El secretario de Justicia de Estados Unidos, Alberto Gonzales, ha renunciado a su cargo, dijo el lunes un funcionario estadounidense, en un anuncio que puso fin a una polémica gestión que afectó al Gobierno del presidente George W. Bush.

El funcionario confirmó un reporte sobre la renuncia publicado en la página en internet del diario New York Times.

Gonzales, de 51 años, se encontraba en medio de un escándalo desatado por el despido de fiscales federales el año pasado, que según opositores en el Congreso estadounidense tenían motivaciones políticas.

El funcionario afirmó al New York Times que Gonzales informó el viernes a Bush durante una conversación telefónica sobre su decisión de renunciar. Agregó que el cargo no permanecería sin ser ocupado por demasiado tiempo.

Gonzales trabajó para Bush cuando este era gobernador del estado de Texas en la década de 1990. Se desempeñó como abogado de la Casa Blanca durante el primer período presidencial de Bush antes de convertirse en el primer fiscal general perteneciente a la comunidad latina en febrero de 1995.

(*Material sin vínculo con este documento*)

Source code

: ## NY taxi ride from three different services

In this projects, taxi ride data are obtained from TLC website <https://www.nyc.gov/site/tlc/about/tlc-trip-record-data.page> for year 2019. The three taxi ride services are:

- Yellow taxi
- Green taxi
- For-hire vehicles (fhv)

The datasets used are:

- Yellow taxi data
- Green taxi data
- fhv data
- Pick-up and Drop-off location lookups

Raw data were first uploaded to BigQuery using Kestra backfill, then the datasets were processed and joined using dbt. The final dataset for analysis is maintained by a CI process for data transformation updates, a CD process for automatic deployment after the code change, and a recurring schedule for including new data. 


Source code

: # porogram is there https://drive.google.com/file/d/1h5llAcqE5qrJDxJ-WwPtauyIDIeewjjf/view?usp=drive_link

Funcionarios públicos retirados y en servicio han señalado que la integridad del Departamento de Justicia fue perjudicada bajo la gestión de Gonzales, debido a la controversia por el despido de los fiscales, su apoyo al programa de espionaje doméstico de Bush y otros tópicos delicados.

Aseveraron que como resultado la moral de los empleados había sido dañada y que las relaciones de Gonzales con el Congreso de Estados Unidos, controlado por los demócratas, se había deteriorado tras la tormenta de críticas de legisladores, incluyendo a algunos republicanos.

Varios senadores han señalado que perdieron la confianza en Gonzales y en su capacidad para encabezar el Departamento de Justicia.

Pese a que reconoció errores en el manejo de los despidos, Gonzales ha negado que estos tuvieran motivos políticos para influenciar indagaciones federales que implicaban a legisladores demócratas o republicanos.

Bush defendió a Gonzales y sostuvo que su nombramiento fue un logro para la comunidad latina, que conforma la minoría más importante en la población de Estados Unidos.

«No he escuchado al Congreso decir que él ha hecho todo mal,» dijo Bush en una reciente rueda de prensa. «De hecho, creo que estamos observando (…) un ejercicio político,» agregó.

Gonzales fue criticado por grupos que defienden las libertades civiles cuando en enero del 2002 escribió un reporte señalando que partes de la Convención de Ginebra sobre el trato a prisioneros de guerra eran «obsoletas» y que algunas precauciones eran «curiosas.»

También recibió críticas por su defensa del programa de espionaje doméstico de Bush, adoptado luego de los ataques del 11 de septiembre. Solo en enero, en un abrupto cambio de opinión, Gonzales declaró que el programa finalmente debería ser evaluado y aprobado por una corte.